[Rendered images with source text]

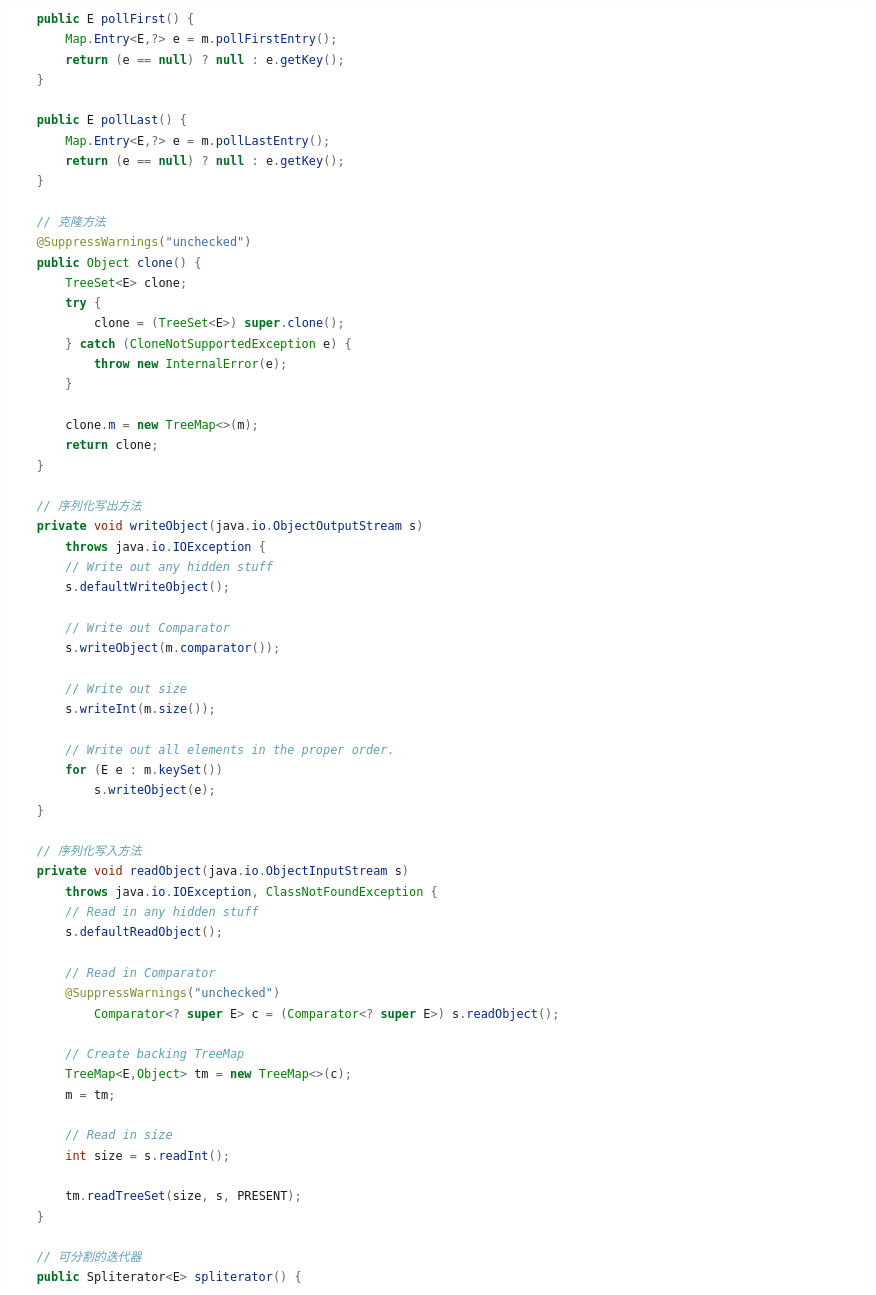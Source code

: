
 ```java
    public E pollFirst() {
        Map.Entry<E,?> e = m.pollFirstEntry();
        return (e == null) ? null : e.getKey();
    }

    public E pollLast() {
        Map.Entry<E,?> e = m.pollLastEntry();
        return (e == null) ? null : e.getKey();
    }

    // 克隆方法
    @SuppressWarnings("unchecked")
    public Object clone() {
        TreeSet<E> clone;
        try {
            clone = (TreeSet<E>) super.clone();
        } catch (CloneNotSupportedException e) {
            throw new InternalError(e);
        }

        clone.m = new TreeMap<>(m);
        return clone;
    }

    // 序列化写出方法
    private void writeObject(java.io.ObjectOutputStream s)
        throws java.io.IOException {
        // Write out any hidden stuff
        s.defaultWriteObject();

        // Write out Comparator
        s.writeObject(m.comparator());

        // Write out size
        s.writeInt(m.size());

        // Write out all elements in the proper order.
        for (E e : m.keySet())
            s.writeObject(e);
    }

    // 序列化写入方法
    private void readObject(java.io.ObjectInputStream s)
        throws java.io.IOException, ClassNotFoundException {
        // Read in any hidden stuff
        s.defaultReadObject();

        // Read in Comparator
        @SuppressWarnings("unchecked")
            Comparator<? super E> c = (Comparator<? super E>) s.readObject();

        // Create backing TreeMap
        TreeMap<E,Object> tm = new TreeMap<>(c);
        m = tm;

        // Read in size
        int size = s.readInt();

        tm.readTreeSet(size, s, PRESENT);
    }

    // 可分割的迭代器
    public Spliterator<E> spliterator() {
```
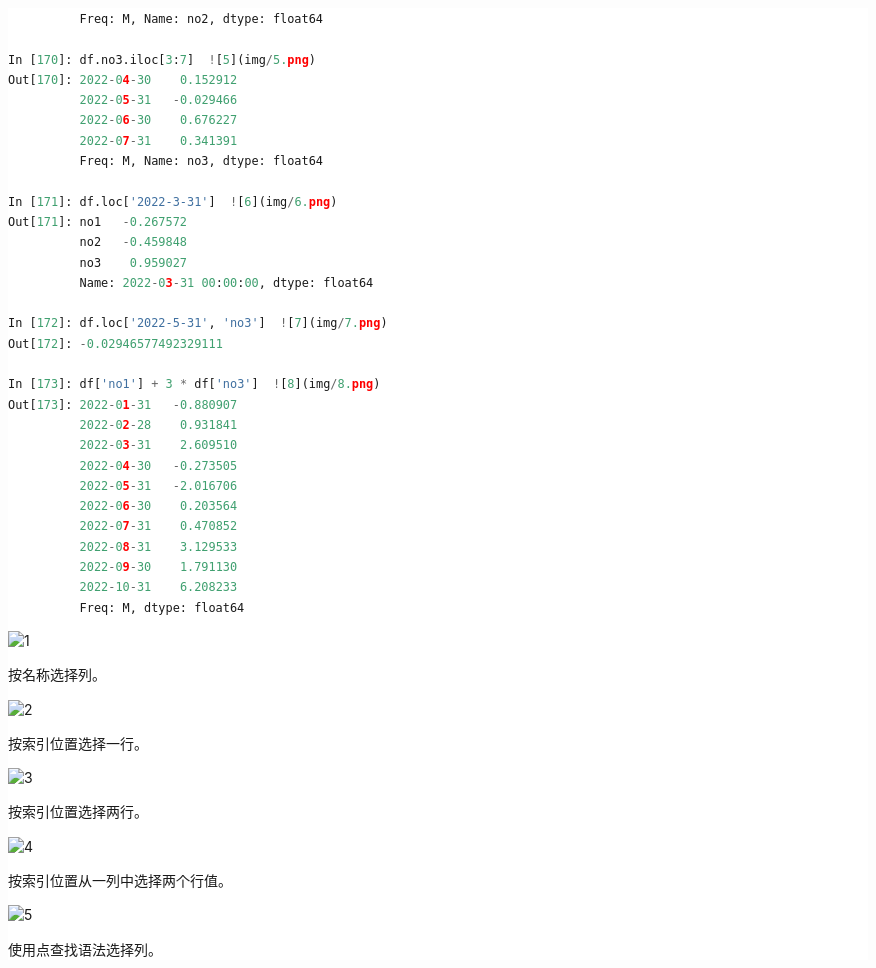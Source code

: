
 ```py
          Freq: M, Name: no2, dtype: float64

In [170]: df.no3.iloc[3:7]  ![5](img/5.png)
Out[170]: 2022-04-30    0.152912
          2022-05-31   -0.029466
          2022-06-30    0.676227
          2022-07-31    0.341391
          Freq: M, Name: no3, dtype: float64

In [171]: df.loc['2022-3-31']  ![6](img/6.png)
Out[171]: no1   -0.267572
          no2   -0.459848
          no3    0.959027
          Name: 2022-03-31 00:00:00, dtype: float64

In [172]: df.loc['2022-5-31', 'no3']  ![7](img/7.png)
Out[172]: -0.02946577492329111

In [173]: df['no1'] + 3 * df['no3']  ![8](img/8.png)
Out[173]: 2022-01-31   -0.880907
          2022-02-28    0.931841
          2022-03-31    2.609510
          2022-04-30   -0.273505
          2022-05-31   -2.016706
          2022-06-30    0.203564
          2022-07-31    0.470852
          2022-08-31    3.129533
          2022-09-30    1.791130
          2022-10-31    6.208233
          Freq: M, dtype: float64
```

![1](img/#co_python__numpy__matplotlib__pandas_CO37-1)

按名称选择列。

![2](img/#co_python__numpy__matplotlib__pandas_CO37-2)

按索引位置选择一行。

![3](img/#co_python__numpy__matplotlib__pandas_CO37-3)

按索引位置选择两行。

![4](img/#co_python__numpy__matplotlib__pandas_CO37-4)

按索引位置从一列中选择两个行值。

![5](img/#co_python__numpy__matplotlib__pandas_CO37-5)

使用点查找语法选择列。
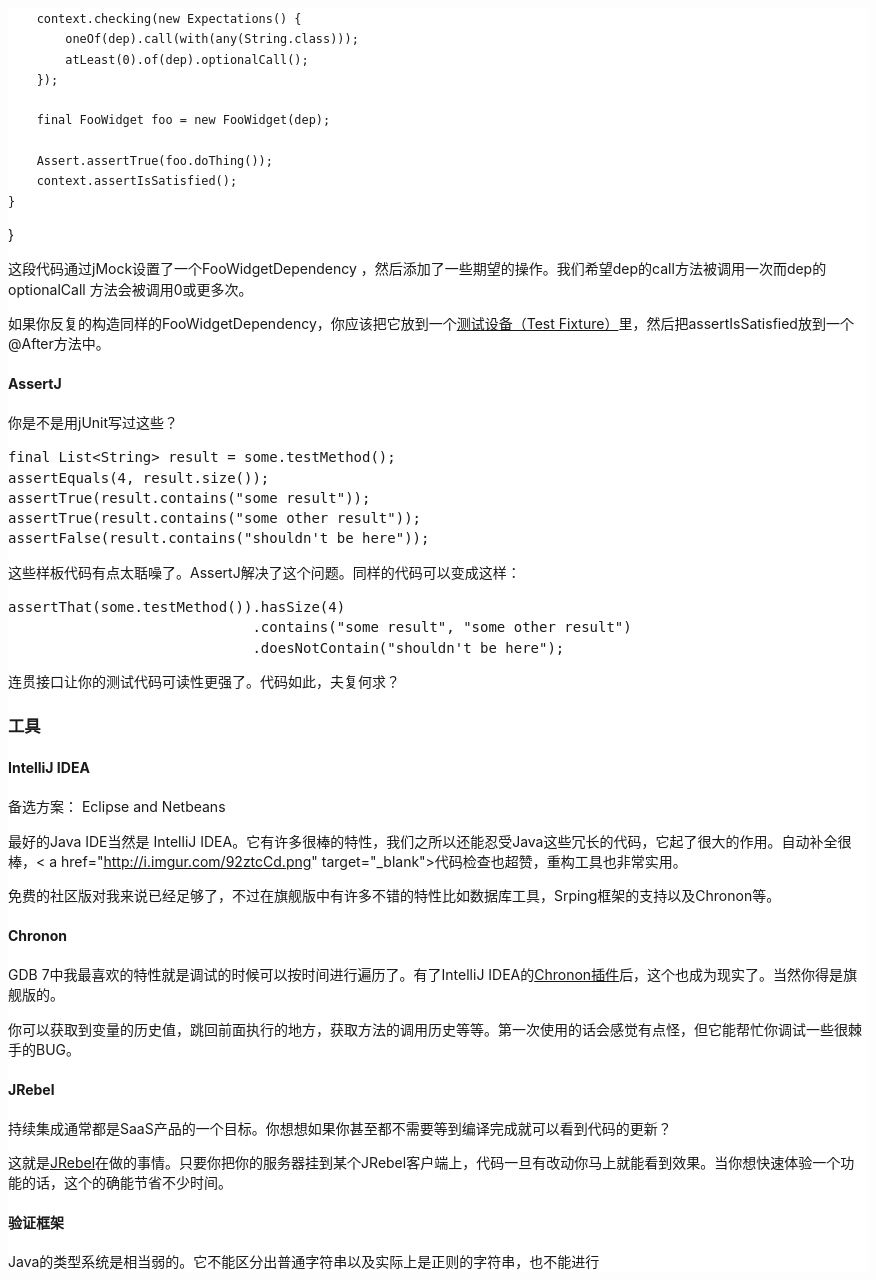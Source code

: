         context.checking(new Expectations() {
            oneOf(dep).call(with(any(String.class)));
            atLeast(0).of(dep).optionalCall();
        });

        final FooWidget foo = new FooWidget(dep);

        Assert.assertTrue(foo.doThing());
        context.assertIsSatisfied();
    }
}</pre>
</div>
这段代码通过jMock设置了一个FooWidgetDependency ，然后添加了一些期望的操作。我们希望dep的call方法被调用一次而dep的optionalCall 方法会被调用0或更多次。

如果你反复的构造同样的FooWidgetDependency，你应该把它放到一个[测试设备（Test Fixture）](https://github.com/junit-team/junit/wiki/Test-fixtures)里，然后把assertIsSatisfied放到一个@After方法中。

#### AssertJ

你是不是用jUnit写过这些？
<div>
<pre>final List&lt;String&gt; result = some.testMethod();
assertEquals(4, result.size());
assertTrue(result.contains("some result"));
assertTrue(result.contains("some other result"));
assertFalse(result.contains("shouldn't be here"));</pre>
</div>
这些样板代码有点太聒噪了。AssertJ解决了这个问题。同样的代码可以变成这样：
<div>
<pre>assertThat(some.testMethod()).hasSize(4)
                             .contains("some result", "some other result")
                             .doesNotContain("shouldn't be here");</pre>
</div>
连贯接口让你的测试代码可读性更强了。代码如此，夫复何求？

### 工具

#### IntelliJ IDEA

备选方案： Eclipse and Netbeans

最好的Java IDE当然是 IntelliJ IDEA。它有许多很棒的特性，我们之所以还能忍受Java这些冗长的代码，它起了很大的作用。自动补全很棒，&lt; a href="http://i.imgur.com/92ztcCd.png" target="_blank"&gt;代码检查也超赞，重构工具也非常实用。

免费的社区版对我来说已经足够了，不过在旗舰版中有许多不错的特性比如数据库工具，Srping框架的支持以及Chronon等。

#### Chronon

GDB 7中我最喜欢的特性就是调试的时候可以按时间进行遍历了。有了IntelliJ IDEA的[Chronon插件](http://blog.jetbrains.com/idea/2014/03/try-chronon-debugger-with-intellij-idea-13-1-eap/)后，这个也成为现实了。当然你得是旗舰版的。

你可以获取到变量的历史值，跳回前面执行的地方，获取方法的调用历史等等。第一次使用的话会感觉有点怪，但它能帮忙你调试一些很棘手的BUG。

#### JRebel

持续集成通常都是SaaS产品的一个目标。你想想如果你甚至都不需要等到编译完成就可以看到代码的更新？

这就是[JRebel](http://zeroturnaround.com/software/jrebel/)在做的事情。只要你把你的服务器挂到某个JRebel客户端上，代码一旦有改动你马上就能看到效果。当你想快速体验一个功能的话，这个的确能节省不少时间。

#### 验证框架

Java的类型系统是相当弱的。它不能区分出普通字符串以及实际上是正则的字符串，也不能进行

Task requirements
Figure out how many lines of the data above include "Name", then give the number and nothing more.

Expected output
3